Говорят, Диофант, лучший военачальник Митридата, тщетно добивался ее руки, а местная знатная молодежь не смела поднять на нее глаз.
Не знали, что девушка любила. Любила простого деревенского пастуха, как казалось по его одежде.
Однажды дочь архонта пошла на могилу своей рабыни под скалой, в лесу.
Несчастная девушка, любимая прислужница ее, сорвалась со скалы и убилась. По обычаю ее там и похоронили, и по обычаю на могильной плите сделали углубление, чтобы собиралась роса и птицы, утолив жажду, порхали над нею и пели усопшей песню рая.
Дочь архонта пошла прикормить птиц и увидела у могильной плиты пастуха.
Юноша задумался: благородное лицо его дышало грустью, а кудри пышных волос смеялись встречному ветру. Дочь архонта спросила, кто он.
– Как видишь – пастух, а откуда – и сам не знаю. Смутно помню какую-то иную, чудную страну, высокие колонны, храм. А был или не был там – не знаю.
И девушка улыбнулась. Она тоже, как сон, вспомнила тот город с колоннами, храмами и мавзолеями, откуда ее привезли в раннем детстве.
Разговаривая, не заметили, как ушла грусть и пришла радость, как не стало между пастухом и дочерью архонта разницы их положений и как согласно стали биться их сердца.
С тех пор только прекрасным пастухом жила дочь архонта, а пастух знал, что среди богов и людей не было его счастливее.
Плита стала алтарем, небесная роса сближала их с горной высью, а песнь птиц казалась священным гимном любви.
Но как-то увидели их вместе и донесли архонту. Вне себя архонт приказал схватить пастуха и бросить его в каменный мешок под башней Кыз-Кулле.
Прошло несколько дней, пока ветер донес до слуха обезумевшей от горя девушки стон заключенного. Поняла она все и ночью спустилась по веревке в колодец и спасла любимого.

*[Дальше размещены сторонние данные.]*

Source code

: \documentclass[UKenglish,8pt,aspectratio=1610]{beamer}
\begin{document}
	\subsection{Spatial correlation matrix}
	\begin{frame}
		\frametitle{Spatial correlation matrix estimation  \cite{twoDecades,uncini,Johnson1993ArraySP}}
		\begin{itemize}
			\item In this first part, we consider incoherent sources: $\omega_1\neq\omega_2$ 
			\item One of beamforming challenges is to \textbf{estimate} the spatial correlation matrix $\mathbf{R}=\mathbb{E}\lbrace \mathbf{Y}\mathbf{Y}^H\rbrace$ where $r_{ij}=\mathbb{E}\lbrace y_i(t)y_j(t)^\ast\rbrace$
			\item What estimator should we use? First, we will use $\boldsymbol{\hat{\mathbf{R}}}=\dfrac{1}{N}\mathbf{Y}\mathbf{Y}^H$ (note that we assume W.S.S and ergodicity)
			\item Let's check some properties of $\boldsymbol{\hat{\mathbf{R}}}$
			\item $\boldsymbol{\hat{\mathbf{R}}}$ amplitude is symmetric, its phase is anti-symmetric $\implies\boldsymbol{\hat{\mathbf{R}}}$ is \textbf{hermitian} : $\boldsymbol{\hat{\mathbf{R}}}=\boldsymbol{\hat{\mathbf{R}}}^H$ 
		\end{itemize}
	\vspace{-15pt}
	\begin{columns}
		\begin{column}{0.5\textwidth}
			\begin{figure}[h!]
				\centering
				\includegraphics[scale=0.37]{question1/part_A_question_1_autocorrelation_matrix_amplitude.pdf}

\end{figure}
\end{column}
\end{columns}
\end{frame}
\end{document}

Без сознания лежал пастух на полу в замке царевны, когда отворилась дверь и вошел архонт. Он гневно поднял руку, но тотчас опустил ее. На груди юноши он прочел знак, только ему одному известный, и узнал, кто был пастух.
Молнией пронеслась в памяти битва двух городов, плен его семьи и его горе без границ, когда из плена не вернулся его первенец.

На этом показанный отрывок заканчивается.